Supply the number of lines below containing "true", nothing else.

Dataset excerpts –
***
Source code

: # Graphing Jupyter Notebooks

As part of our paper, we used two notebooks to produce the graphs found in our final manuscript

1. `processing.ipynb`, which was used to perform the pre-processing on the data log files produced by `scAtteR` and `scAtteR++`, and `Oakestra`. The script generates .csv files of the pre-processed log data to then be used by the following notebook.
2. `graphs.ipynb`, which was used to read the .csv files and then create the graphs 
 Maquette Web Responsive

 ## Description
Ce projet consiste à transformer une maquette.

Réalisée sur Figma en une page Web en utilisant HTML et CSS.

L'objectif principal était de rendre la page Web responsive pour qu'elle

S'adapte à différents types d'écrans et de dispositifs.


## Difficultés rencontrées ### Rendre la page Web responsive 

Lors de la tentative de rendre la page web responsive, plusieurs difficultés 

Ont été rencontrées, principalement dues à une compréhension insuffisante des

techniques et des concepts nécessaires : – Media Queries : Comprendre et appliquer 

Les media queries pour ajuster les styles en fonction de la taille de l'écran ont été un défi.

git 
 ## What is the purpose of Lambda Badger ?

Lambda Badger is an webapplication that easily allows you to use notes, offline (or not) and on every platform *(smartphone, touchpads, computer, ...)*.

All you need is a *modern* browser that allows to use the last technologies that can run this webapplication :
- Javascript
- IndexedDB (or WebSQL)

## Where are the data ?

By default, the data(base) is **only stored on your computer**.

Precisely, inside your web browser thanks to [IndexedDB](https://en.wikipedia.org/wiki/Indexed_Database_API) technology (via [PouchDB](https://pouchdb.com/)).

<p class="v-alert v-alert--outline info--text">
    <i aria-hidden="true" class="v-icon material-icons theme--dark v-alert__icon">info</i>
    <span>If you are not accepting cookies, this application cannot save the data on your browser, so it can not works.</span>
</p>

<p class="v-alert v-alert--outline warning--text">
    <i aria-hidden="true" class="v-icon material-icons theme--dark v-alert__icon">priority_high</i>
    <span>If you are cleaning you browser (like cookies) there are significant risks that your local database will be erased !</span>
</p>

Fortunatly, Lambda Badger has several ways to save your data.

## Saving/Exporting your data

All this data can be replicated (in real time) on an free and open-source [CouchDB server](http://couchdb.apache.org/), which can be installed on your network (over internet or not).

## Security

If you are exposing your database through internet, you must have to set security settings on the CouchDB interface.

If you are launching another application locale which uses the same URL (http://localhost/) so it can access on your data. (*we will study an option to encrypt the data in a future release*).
***
Result below – 2